American temperance worker

Sarah A. Clark McClees (September 23, 1822 – January 7, 1913) was an American temperance worker, suffragist, and writer. She was superintendent of the Department of Soldiers and Sailors of the National Woman's Christian Temperance Union (WCTU).

==Early life==
Sarah Clark was born in Wilmington, Delaware.
==Career==
McClees was at the first national convention of the WCTU, in Cleveland in 1874. She was the first superintendent of the Department of Soldiers and Sailors of the National Woman's Christian Temperance Union (WCTU). Her department published a periodical, America's Defenders, encouraging servicemen to abstain from alcohol, and presenting them with other recreational outlets. She promoted book drives to supply military bases and ships with books and magazines, opened a coffeehouse in New York City, and led the WCTU's efforts to end a federal program to sell liquor to the residents of disabled veterans' homes.

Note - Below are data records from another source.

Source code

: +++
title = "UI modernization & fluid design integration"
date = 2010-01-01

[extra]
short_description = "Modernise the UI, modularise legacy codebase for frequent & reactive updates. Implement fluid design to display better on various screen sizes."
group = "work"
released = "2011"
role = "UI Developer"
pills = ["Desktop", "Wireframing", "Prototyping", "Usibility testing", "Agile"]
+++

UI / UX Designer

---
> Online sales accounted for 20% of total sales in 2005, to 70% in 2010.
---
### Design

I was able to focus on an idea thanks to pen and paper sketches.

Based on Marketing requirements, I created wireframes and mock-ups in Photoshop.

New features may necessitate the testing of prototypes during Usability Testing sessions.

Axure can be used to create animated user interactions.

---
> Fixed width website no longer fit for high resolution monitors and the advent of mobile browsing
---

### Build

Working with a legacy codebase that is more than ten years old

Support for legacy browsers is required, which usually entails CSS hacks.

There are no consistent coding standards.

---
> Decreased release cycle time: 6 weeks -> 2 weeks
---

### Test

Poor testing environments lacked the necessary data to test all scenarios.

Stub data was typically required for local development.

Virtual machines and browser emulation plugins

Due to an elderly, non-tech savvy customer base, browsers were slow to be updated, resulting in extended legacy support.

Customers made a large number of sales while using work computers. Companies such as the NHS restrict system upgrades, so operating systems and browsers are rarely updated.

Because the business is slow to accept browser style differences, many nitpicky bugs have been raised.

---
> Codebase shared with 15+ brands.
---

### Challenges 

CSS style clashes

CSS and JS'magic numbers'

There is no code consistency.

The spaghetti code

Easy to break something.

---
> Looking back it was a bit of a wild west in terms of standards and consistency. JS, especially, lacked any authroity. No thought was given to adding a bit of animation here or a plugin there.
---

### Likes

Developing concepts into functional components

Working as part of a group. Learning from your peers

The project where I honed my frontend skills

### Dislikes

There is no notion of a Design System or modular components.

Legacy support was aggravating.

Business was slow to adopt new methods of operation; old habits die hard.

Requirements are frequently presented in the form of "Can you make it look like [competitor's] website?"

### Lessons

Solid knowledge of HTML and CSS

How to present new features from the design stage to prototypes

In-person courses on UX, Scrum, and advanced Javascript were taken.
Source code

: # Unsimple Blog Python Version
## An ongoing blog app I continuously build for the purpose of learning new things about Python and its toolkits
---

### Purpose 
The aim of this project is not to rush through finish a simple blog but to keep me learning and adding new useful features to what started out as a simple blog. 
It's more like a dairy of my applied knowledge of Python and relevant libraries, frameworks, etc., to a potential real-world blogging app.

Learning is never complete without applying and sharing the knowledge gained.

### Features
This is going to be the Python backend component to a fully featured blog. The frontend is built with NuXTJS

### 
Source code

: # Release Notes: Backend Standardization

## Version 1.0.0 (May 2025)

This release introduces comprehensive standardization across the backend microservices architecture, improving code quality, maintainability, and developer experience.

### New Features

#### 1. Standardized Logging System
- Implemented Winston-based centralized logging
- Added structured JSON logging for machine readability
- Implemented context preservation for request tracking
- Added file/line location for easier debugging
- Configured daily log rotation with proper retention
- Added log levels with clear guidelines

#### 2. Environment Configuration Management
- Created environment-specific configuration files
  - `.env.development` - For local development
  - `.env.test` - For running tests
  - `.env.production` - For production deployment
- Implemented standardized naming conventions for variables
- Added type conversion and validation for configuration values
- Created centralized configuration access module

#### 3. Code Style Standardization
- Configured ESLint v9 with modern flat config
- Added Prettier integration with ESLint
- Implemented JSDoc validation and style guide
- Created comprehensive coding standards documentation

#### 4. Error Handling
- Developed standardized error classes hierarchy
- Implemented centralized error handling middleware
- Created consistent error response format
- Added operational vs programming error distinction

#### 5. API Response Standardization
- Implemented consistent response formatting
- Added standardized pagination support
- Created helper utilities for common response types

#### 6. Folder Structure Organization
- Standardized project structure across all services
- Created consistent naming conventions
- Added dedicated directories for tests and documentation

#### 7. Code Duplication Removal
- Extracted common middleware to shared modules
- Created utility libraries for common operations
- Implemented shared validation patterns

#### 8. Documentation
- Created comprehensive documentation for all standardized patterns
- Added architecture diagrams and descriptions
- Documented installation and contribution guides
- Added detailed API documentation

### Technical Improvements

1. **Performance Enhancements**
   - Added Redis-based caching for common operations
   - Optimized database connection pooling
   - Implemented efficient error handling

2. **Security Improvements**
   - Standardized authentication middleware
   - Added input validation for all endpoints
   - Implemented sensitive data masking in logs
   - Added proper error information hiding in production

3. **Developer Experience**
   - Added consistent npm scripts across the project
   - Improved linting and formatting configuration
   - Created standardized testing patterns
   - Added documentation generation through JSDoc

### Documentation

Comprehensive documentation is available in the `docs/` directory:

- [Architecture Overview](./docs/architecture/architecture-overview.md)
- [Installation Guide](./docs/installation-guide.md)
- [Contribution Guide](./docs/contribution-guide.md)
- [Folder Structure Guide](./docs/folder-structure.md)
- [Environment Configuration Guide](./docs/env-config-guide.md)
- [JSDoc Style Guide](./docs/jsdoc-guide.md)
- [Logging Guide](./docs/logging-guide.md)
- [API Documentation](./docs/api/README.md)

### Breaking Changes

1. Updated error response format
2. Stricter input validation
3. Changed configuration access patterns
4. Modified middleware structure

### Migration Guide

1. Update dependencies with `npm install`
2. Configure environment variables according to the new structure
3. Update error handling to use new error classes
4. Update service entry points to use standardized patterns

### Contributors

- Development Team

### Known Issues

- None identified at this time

McClees also chaired the WCTU's Lyceum Bureau, scheduling lecturers on temperance topics, and was active in the Oakland chapter of the WCTU. She founded one of the first branches of the Young Women's Christian Association (YWCA), in New York City. She founded a rescue mission for girls in Oakland, California.

McClees worked for women's suffrage. She registered to vote in California when she was ninety years old, and the last time she left home was to vote in Oakland in 1912. She was a member of the Southern California Press Association.

==Publications==
- "Soldiers and Sailors" (1894), report in the minutes of the annual meeting of the Women's Christian Temperance Union
- The Army Canteen: A History of the Pioneer Work of Women with Regard to the Canteen in the Military Service of the United States of America (1905)

==Personal life==
Clark married iron manufacturer William Kennard McClees. They had a son, Edward, and two daughters, Mary and Helen. Another son, Herbert, died in infancy. Her husband died in 1887, and she died in 1913, at the age of 90, at her daughter's home in Oakland.